What welfare measures are used and how do they move with present bias?

Three consumption-equivalent costs: lambda_C (Lucas 1987 cost of business cycles), lambda_B (magnitude of the present bias), and lambda_S (cost of the suboptimal Taylor rule vs. optimal discretion). Greater present bias lowers the utility level U, raises lambda_C (e.g., 0.033 to 0.045 under discretion as beta=gamma goes 1.0 to 0.9), and raises lambda_B substantially (0 to 2.808). lambda_B rises much more than lambda_C, showing that discounting future consumption dominates cyclical-volatility effects. lambda_S also rises, meaning the Taylor rule becomes progressively more costly relative to discretion as households grow more impatient.

What does the comparison of quasi-hyperbolic vs. geometric discounting (Table 3) show?

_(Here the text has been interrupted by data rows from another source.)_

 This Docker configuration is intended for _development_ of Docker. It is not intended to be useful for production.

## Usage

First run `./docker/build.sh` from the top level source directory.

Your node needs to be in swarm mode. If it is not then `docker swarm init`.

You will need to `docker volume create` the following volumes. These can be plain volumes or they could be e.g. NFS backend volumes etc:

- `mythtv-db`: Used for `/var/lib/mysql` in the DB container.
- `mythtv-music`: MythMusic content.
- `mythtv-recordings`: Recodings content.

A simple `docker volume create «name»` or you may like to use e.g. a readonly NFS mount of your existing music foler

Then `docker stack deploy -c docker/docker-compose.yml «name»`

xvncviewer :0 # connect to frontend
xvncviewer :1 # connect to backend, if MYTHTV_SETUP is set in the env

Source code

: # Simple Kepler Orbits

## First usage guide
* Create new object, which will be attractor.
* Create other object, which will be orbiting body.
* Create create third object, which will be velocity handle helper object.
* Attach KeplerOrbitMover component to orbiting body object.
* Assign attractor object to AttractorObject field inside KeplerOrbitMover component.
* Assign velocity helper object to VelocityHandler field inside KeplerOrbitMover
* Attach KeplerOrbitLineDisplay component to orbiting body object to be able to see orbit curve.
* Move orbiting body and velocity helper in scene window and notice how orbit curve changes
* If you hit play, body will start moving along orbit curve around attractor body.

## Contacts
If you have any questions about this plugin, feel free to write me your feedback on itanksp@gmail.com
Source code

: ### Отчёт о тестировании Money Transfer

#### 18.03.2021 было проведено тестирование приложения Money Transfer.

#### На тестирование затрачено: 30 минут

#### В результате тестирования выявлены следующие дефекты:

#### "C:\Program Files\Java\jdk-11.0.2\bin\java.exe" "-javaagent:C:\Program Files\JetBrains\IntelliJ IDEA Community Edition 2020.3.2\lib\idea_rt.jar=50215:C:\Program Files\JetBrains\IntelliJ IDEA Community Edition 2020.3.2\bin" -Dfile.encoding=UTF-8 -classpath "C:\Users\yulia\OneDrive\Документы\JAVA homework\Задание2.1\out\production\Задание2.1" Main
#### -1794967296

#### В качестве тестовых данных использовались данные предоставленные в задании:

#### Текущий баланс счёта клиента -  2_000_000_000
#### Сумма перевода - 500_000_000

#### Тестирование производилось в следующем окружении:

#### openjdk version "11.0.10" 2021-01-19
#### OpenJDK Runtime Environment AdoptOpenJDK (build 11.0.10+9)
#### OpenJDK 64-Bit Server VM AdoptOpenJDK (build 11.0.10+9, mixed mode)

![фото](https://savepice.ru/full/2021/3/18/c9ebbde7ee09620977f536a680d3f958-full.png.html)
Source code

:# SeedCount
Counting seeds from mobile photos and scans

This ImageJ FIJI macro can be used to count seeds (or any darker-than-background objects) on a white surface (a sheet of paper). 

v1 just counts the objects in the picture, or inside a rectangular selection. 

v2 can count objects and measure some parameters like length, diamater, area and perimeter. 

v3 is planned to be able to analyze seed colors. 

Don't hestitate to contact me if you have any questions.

Comparing quasi-hyperbolic (beta=gamma=0.99, theta=0.99) to a geometric model (beta=1, theta=0.992) calibrated to be comparable: the geometric model produces LOWER average capital, labor, output, consumption, investment, and real wage. Under quasi-hyperbolic discounting, household ownership of capital generates a nonpecuniary return that compensates for the lower rental rate and encourages higher saving, so the capital stock is larger even though the marginal product and rental rate of capital are lower. The two are genuinely non-equivalent because of the time-inconsistency-driven nonpecuniary return. Welfare cost of business cycles is higher under geometric than quasi-hyperbolic discounting and higher under the Taylor rule than optimal discretion; to be compensated for the Taylor rule’s suboptimality households would require a permanent consumption increase of 0.07% (geometric) or 0.10% (quasi-hyperbolic).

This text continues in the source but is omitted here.